Monday, June 26, 2006 - caching SIFT features

This week I plan on running a bunch of experiments with SIFT. The first hurdle I'm encountering is that it takes quite a while to compute. Currently, on my 2.8 GHz dual processor Pentium Xeon workstation, David Lowe's Linux binary takes 4.0 seconds to operate on a single 1024x768 image from one of the ladybug2 cameras. Multiply this by 6 and factor in a few seconds for I/O operations, and we're looking at 30 seconds per frame. Since I'm capturing at 30 fps, a single 3 minute video sequence will have 30 * 60 * 3 = 5400 frames. SIFT will need 5400 * 30 = 162000 seconds == 45 hours to process 3 minutes of video. That's not very cool.

Optimized versions of SIFT do exist, so speedups are possible, along with algorithm improvements (e.g. running 6 in parallel?), but for now I'm just going to cache the results. Blech.

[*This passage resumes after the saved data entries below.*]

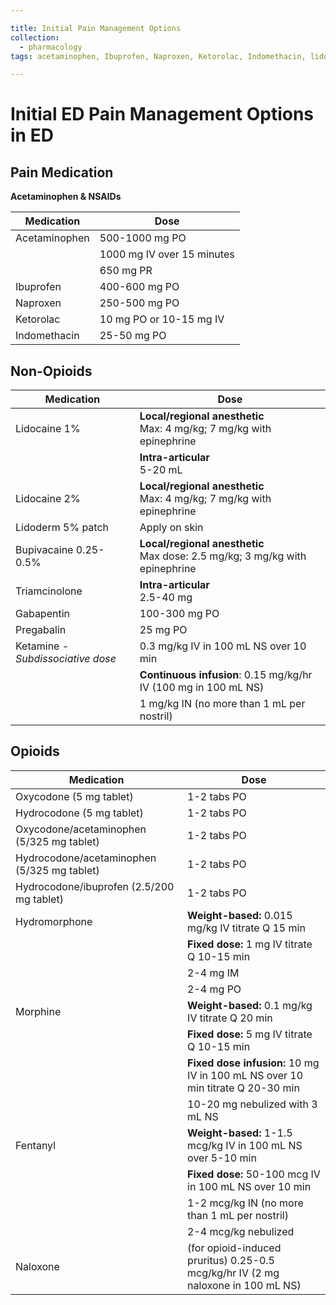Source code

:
 ```yaml
---

title: Initial Pain Management Options
collection:
  - pharmacology
tags: acetaminophen, Ibuprofen, Naproxen, Ketorolac, Indomethacin, lidocaine, lidoderm, Bupivacaine, Triamcinolone, Gabapentin, Pregabalin, Ketamine, Oxycodone, Hydrocodone, Hydromorphone, Morphine, Fentanyl, naloxone

---
```


# Initial ED Pain Management Options in ED

## Pain Medication

**Acetaminophen & NSAIDs**

| Medication        | Dose                                            |
|-------------------|-------------------------------------------------|
| Acetaminophen     | 500-1000 mg PO                                  |
|                   | 1000 mg IV over 15 minutes                      |
|                   | 650 mg PR                                       |
| Ibuprofen         | 400-600 mg PO                                   |
| Naproxen          | 250-500 mg PO                                   |
| Ketorolac         | 10 mg PO or 10-15 mg IV                         |
| Indomethacin      | 25-50 mg PO                                     |

## Non-Opioids

| Medication            | Dose                                            |
|-----------------------|-------------------------------------------------|
| Lidocaine 1%          | **Local/regional anesthetic**<br>Max: 4 mg/kg; 7 mg/kg with epinephrine |
|                       | **Intra-articular**<br>5-20 mL                  |
| Lidocaine 2%          | **Local/regional anesthetic**<br>Max: 4 mg/kg; 7 mg/kg with epinephrine |
| Lidoderm 5% patch     | Apply on skin                                   |
| Bupivacaine 0.25-0.5% | **Local/regional anesthetic**<br>Max dose: 2.5 mg/kg; 3 mg/kg with epinephrine |
| Triamcinolone         | **Intra-articular**<br>2.5-40 mg                |
| Gabapentin            | 100-300 mg PO                                   |
| Pregabalin            | 25 mg PO                                        |
| Ketamine - *Subdissociative dose* | 0.3 mg/kg IV in 100 mL NS over 10 min |
|                                   | **Continuous infusion**: 0.15 mg/kg/hr IV (100 mg in 100 mL NS) |
|                                   | 1 mg/kg IN (no more than 1 mL per nostril) |

## Opioids

| Medication                                  | Dose                                            |
|---------------------------------------------|-------------------------------------------------|
| Oxycodone (5 mg tablet)                     | 1-2 tabs PO                                     |
| Hydrocodone (5 mg tablet)                   | 1-2 tabs PO                                     |
| Oxycodone/acetaminophen (5/325 mg tablet)   | 1-2 tabs PO                                     |
| Hydrocodone/acetaminophen (5/325 mg tablet) | 1-2 tabs PO                                     |
| Hydrocodone/ibuprofen (2.5/200 mg tablet)   | 1-2 tabs PO                                     |
| Hydromorphone                               | **Weight-based:** 0.015 mg/kg IV titrate Q 15 min |
|                                             | **Fixed dose:** 1 mg IV titrate Q 10-15 min     |
|                                             | 2-4 mg IM                                       |
|                                             | 2-4 mg PO                                       |
| Morphine                                    | **Weight-based:** 0.1 mg/kg IV titrate Q 20 min |
|                                             | **Fixed dose:** 5 mg IV titrate Q 10-15 min     |
|                                             | **Fixed dose infusion:** 10 mg IV in 100 mL NS over 10 min titrate Q 20-30 min |
|                                             | 10-20 mg nebulized with 3 mL NS                 |
| Fentanyl                                    | **Weight-based:** 1-1.5 mcg/kg IV in 100 mL NS over 5-10 min  |
|                                             | **Fixed dose:** 50-100 mcg IV in 100 mL NS over 10 min  |
|                                             | 1-2 mcg/kg IN (no more than 1 mL per nostril)   |
|                                             | 2-4 mcg/kg nebulized                            |
| Naloxone                                    | (for opioid-induced pruritus) 0.25-0.5 mcg/kg/hr IV (2 mg naloxone in 100 mL  NS) |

known implementations of SIFT

Friday, June 23, 2006 - CVPR

I'm back from CVPR. This was the first time I've attended a conference with more than a couple hundred people, and it was quite the experience.

CVPR 2006 notes

Sunday, June 18, 2006 - notes from CVPR2006

what is heteroscesdastic? kernel density estimation? RANSAC scale / optimal scale? M-estimator

Tuesday, June 6, 2006 - faster laptop hard disks

We've been using the ladybug2 in the compressed 30fps mode. This results in slightly more than 1 MB per frame. At 30fps, we can round it up to 35 MB/s. That's how fast we need to write the images to disk.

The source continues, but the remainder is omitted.